■ ABOUT THIS TASK
Output the data below exactly.

Data entries:
:::::

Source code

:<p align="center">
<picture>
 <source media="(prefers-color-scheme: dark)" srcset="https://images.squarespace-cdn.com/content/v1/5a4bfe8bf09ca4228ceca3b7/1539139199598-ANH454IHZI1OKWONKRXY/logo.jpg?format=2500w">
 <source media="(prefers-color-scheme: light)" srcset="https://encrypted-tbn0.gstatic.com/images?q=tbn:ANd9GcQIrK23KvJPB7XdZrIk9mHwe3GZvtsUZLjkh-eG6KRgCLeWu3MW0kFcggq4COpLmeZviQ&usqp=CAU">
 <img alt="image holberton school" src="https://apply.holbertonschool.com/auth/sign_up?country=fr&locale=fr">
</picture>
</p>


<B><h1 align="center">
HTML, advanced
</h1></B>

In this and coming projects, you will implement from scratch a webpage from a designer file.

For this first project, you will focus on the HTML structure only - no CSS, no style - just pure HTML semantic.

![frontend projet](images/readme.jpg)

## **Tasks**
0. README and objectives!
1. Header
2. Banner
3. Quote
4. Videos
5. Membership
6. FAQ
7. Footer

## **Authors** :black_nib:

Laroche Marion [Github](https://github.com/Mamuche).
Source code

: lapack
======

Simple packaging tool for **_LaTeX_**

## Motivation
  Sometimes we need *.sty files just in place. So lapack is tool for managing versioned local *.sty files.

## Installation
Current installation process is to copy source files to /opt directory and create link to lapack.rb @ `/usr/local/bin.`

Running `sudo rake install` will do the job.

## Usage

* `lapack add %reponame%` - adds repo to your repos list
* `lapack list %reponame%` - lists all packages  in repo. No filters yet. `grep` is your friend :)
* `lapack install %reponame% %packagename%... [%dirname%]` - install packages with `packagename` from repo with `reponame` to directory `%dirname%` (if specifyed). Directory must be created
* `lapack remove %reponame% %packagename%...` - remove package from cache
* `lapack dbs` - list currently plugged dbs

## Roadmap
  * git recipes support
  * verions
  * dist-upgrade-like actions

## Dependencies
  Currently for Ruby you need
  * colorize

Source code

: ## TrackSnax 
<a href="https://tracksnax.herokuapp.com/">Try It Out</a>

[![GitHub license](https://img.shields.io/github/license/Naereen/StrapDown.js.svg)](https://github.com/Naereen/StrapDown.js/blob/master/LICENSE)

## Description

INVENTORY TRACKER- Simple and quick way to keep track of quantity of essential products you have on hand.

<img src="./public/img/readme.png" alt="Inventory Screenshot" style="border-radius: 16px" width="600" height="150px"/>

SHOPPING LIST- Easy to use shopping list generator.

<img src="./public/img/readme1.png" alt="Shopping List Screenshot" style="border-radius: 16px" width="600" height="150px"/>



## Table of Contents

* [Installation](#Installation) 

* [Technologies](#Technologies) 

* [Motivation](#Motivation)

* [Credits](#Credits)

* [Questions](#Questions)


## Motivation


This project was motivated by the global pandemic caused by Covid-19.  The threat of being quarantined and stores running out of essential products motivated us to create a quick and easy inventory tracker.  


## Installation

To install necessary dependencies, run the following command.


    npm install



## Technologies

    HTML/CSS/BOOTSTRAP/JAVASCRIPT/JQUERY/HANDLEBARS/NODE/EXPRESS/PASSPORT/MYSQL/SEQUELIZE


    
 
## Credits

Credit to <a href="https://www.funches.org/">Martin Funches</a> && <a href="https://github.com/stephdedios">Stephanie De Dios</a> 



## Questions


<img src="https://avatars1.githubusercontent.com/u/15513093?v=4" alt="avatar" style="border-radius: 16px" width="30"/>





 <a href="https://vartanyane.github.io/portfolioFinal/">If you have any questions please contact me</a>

:::::

■ SOLVED EXERCISE
Source code

:<p align="center">
<picture>
 <source media="(prefers-color-scheme: dark)" srcset="https://images.squarespace-cdn.com/content/v1/5a4bfe8bf09ca4228ceca3b7/1539139199598-ANH454IHZI1OKWONKRXY/logo.jpg?format=2500w">
 <source media="(prefers-color-scheme: light)" srcset="https://encrypted-tbn0.gstatic.com/images?q=tbn:ANd9GcQIrK23KvJPB7XdZrIk9mHwe3GZvtsUZLjkh-eG6KRgCLeWu3MW0kFcggq4COpLmeZviQ&usqp=CAU">
 <img alt="image holberton school" src="https://apply.holbertonschool.com/auth/sign_up?country=fr&locale=fr">
</picture>
</p>


<B><h1 align="center">
HTML, advanced
</h1></B>

In this and coming projects, you will implement from scratch a webpage from a designer file.

For this first project, you will focus on the HTML structure only - no CSS, no style - just pure HTML semantic.

![frontend projet](images/readme.jpg)

## **Tasks**
0. README and objectives!
1. Header
2. Banner
3. Quote
4. Videos
5. Membership
6. FAQ
7. Footer

## **Authors** :black_nib:

Laroche Marion [Github](https://github.com/Mamuche).
Source code

: lapack
======

Simple packaging tool for **_LaTeX_**

## Motivation
  Sometimes we need *.sty files just in place. So lapack is tool for managing versioned local *.sty files.

## Installation
Current installation process is to copy source files to /opt directory and create link to lapack.rb @ `/usr/local/bin.`

Running `sudo rake install` will do the job.

## Usage

* `lapack add %reponame%` - adds repo to your repos list
* `lapack list %reponame%` - lists all packages  in repo. No filters yet. `grep` is your friend :)
* `lapack install %reponame% %packagename%... [%dirname%]` - install packages with `packagename` from repo with `reponame` to directory `%dirname%` (if specifyed). Directory must be created
* `lapack remove %reponame% %packagename%...` - remove package from cache
* `lapack dbs` - list currently plugged dbs

## Roadmap
  * git recipes support
  * verions
  * dist-upgrade-like actions

## Dependencies
  Currently for Ruby you need
  * colorize

Source code

: ## TrackSnax 
<a href="https://tracksnax.herokuapp.com/">Try It Out</a>

[![GitHub license](https://img.shields.io/github/license/Naereen/StrapDown.js.svg)](https://github.com/Naereen/StrapDown.js/blob/master/LICENSE)

## Description

INVENTORY TRACKER- Simple and quick way to keep track of quantity of essential products you have on hand.

<img src="./public/img/readme.png" alt="Inventory Screenshot" style="border-radius: 16px" width="600" height="150px"/>

SHOPPING LIST- Easy to use shopping list generator.

<img src="./public/img/readme1.png" alt="Shopping List Screenshot" style="border-radius: 16px" width="600" height="150px"/>



## Table of Contents

* [Installation](#Installation) 

* [Technologies](#Technologies) 

* [Motivation](#Motivation)

* [Credits](#Credits)

* [Questions](#Questions)


## Motivation


This project was motivated by the global pandemic caused by Covid-19.  The threat of being quarantined and stores running out of essential products motivated us to create a quick and easy inventory tracker.  


## Installation

To install necessary dependencies, run the following command.


    npm install



## Technologies

    HTML/CSS/BOOTSTRAP/JAVASCRIPT/JQUERY/HANDLEBARS/NODE/EXPRESS/PASSPORT/MYSQL/SEQUELIZE


    
 
## Credits

Credit to <a href="https://www.funches.org/">Martin Funches</a> && <a href="https://github.com/stephdedios">Stephanie De Dios</a> 



## Questions


<img src="https://avatars1.githubusercontent.com/u/15513093?v=4" alt="avatar" style="border-radius: 16px" width="30"/>





 <a href="https://vartanyane.github.io/portfolioFinal/">If you have any questions please contact me</a>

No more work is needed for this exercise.